== Provided data

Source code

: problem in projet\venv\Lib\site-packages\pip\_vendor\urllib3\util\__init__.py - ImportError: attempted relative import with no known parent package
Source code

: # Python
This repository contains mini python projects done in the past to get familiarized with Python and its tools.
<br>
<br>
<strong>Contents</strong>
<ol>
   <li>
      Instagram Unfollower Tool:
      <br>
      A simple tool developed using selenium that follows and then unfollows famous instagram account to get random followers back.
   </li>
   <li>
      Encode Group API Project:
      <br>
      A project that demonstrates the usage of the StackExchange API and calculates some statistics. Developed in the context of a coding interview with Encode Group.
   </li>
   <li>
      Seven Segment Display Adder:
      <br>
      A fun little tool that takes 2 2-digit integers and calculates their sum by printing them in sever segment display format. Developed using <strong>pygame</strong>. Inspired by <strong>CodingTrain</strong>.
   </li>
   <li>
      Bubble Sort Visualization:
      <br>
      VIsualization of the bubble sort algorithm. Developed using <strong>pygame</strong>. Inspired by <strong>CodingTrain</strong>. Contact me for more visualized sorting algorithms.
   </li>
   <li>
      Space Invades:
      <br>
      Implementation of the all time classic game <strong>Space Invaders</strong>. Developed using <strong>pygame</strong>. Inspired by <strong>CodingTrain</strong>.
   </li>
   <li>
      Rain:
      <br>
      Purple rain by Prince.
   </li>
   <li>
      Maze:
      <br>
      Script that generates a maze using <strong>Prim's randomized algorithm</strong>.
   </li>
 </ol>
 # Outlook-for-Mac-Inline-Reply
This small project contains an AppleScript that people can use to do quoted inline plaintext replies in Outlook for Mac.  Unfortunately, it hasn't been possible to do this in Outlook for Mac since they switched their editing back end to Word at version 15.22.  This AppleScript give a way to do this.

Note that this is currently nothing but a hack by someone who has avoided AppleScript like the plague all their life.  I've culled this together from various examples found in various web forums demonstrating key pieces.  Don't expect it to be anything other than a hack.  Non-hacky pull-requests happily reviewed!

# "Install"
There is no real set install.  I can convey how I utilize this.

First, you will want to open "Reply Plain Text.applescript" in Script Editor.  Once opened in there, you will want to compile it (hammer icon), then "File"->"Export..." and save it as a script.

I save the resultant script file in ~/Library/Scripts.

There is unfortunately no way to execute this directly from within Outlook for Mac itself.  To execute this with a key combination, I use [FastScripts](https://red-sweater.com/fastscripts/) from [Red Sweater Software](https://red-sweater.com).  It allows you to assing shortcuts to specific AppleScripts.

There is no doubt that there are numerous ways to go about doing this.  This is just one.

====

**What you need to do**
Provide the number of lines in the entries that include "contains", and no other text.

**Exercise result**
2